(DATA IN THIS EXERCISE)

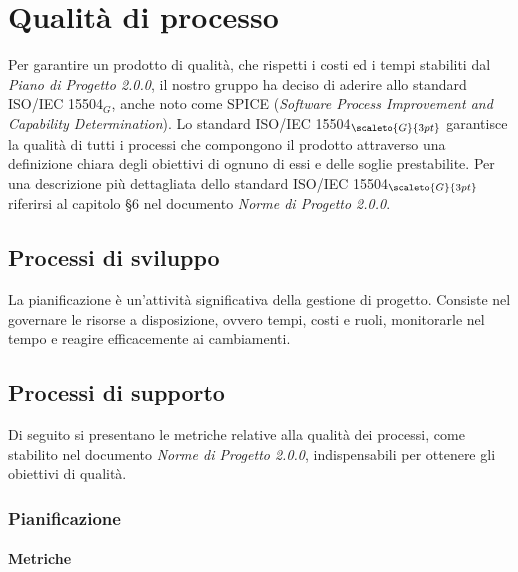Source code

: \chapter{Qualità di processo}\label{QualitàDelProcesso}
Per garantire un prodotto di qualità, che rispetti i costi ed i tempi stabiliti dal \textit{Piano di Progetto 2.0.0}, il nostro gruppo ha deciso di aderire allo standard ISO/IEC 15504$_G$, anche noto come SPICE (\textit{Software Process Improvement and Capability Determination}).
Lo standard ISO/IEC 15504$_{\scaleto{G}{3pt}}$ garantisce la qualità di tutti i processi che compongono il prodotto attraverso una definizione chiara degli obiettivi di ognuno di essi e delle soglie prestabilite.
Per una descrizione più dettagliata dello standard ISO/IEC 15504$_{\scaleto{G}{3pt}}$
riferirsi al capitolo §6 nel documento \textit{Norme di Progetto 2.0.0}.
\section{Processi di sviluppo}\label{QualitàDelProcessoProcessoDiPianificazione}
La pianificazione è un’attività significativa della gestione di progetto.
Consiste nel governare le risorse a disposizione, ovvero tempi, costi e ruoli, monitorarle nel tempo e reagire efficacemente ai cambiamenti.

\section{Processi di supporto}\label{QualitàDelProcessoProcessiDiSupporto}
Di seguito si presentano le metriche relative alla qualità dei processi, come stabilito nel
documento \textit{Norme di Progetto 2.0.0}, indispensabili per ottenere gli obiettivi di qualità.
\subsection{Pianificazione}\label{QualitàDelProcessoProcessiDiSupportoPianificazione}
\subsubsection{Metriche}\label{MetricheProcessiDiSupporto}

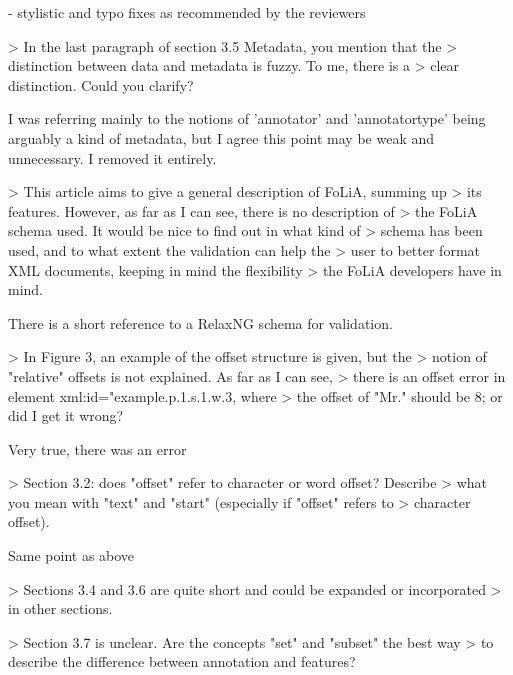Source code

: - stylistic and typo fixes as recommended by the reviewers




> In the last paragraph of section 3.5 Metadata, you mention that the
> distinction between data and metadata is fuzzy. To me, there is a
> clear distinction. Could you clarify?

I was referring mainly to the notions of 'annotator' and 'annotatortype' being arguably a kind of metadata, but I agree this point may be weak and unnecessary. I removed it entirely.

> This article aims to give a general description of FoLiA, summing up
> its features. However, as far as I can see, there is no description of
> the FoLiA schema used. It would be nice to find out in what kind of
> schema has been used, and to what extent the validation can help the
> user to better format XML documents, keeping in mind the flexibility
> the FoLiA developers have in mind.

There is a short reference to a RelaxNG schema for validation. 

> In Figure 3, an example of the offset structure is given, but the
> notion of "relative" offsets is not explained. As far as I can see,
> there is an offset error in element xml:id="example.p.1.s.1.w.3, where
> the offset of "Mr." should be 8; or did I get it wrong?

Very true, there was an error



> Section 3.2: does "offset" refer to character or word offset? Describe
> what you mean with "text" and "start" (especially if "offset" refers to
> character offset).

Same point as above


> Sections 3.4 and 3.6 are quite short and could be expanded or incorporated
> in other sections.

> Section 3.7 is unclear. Are the concepts "set" and "subset" the best way
> to describe the difference between annotation and features?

(EXERCISE INSTRUCTIONS)
Your answer should be the exact lines above from the one with "Per una descrizione" through the one with "obiettivi di qualità.", both included, and nothing besides.

(RESPONSE)
Per una descrizione più dettagliata dello standard ISO/IEC 15504$_{\scaleto{G}{3pt}}$
riferirsi al capitolo §6 nel documento \textit{Norme di Progetto 2.0.0}.
\section{Processi di sviluppo}\label{QualitàDelProcessoProcessoDiPianificazione}
La pianificazione è un’attività significativa della gestione di progetto.
Consiste nel governare le risorse a disposizione, ovvero tempi, costi e ruoli, monitorarle nel tempo e reagire efficacemente ai cambiamenti.

\section{Processi di supporto}\label{QualitàDelProcessoProcessiDiSupporto}
Di seguito si presentano le metriche relative alla qualità dei processi, come stabilito nel
documento \textit{Norme di Progetto 2.0.0}, indispensabili per ottenere gli obiettivi di qualità.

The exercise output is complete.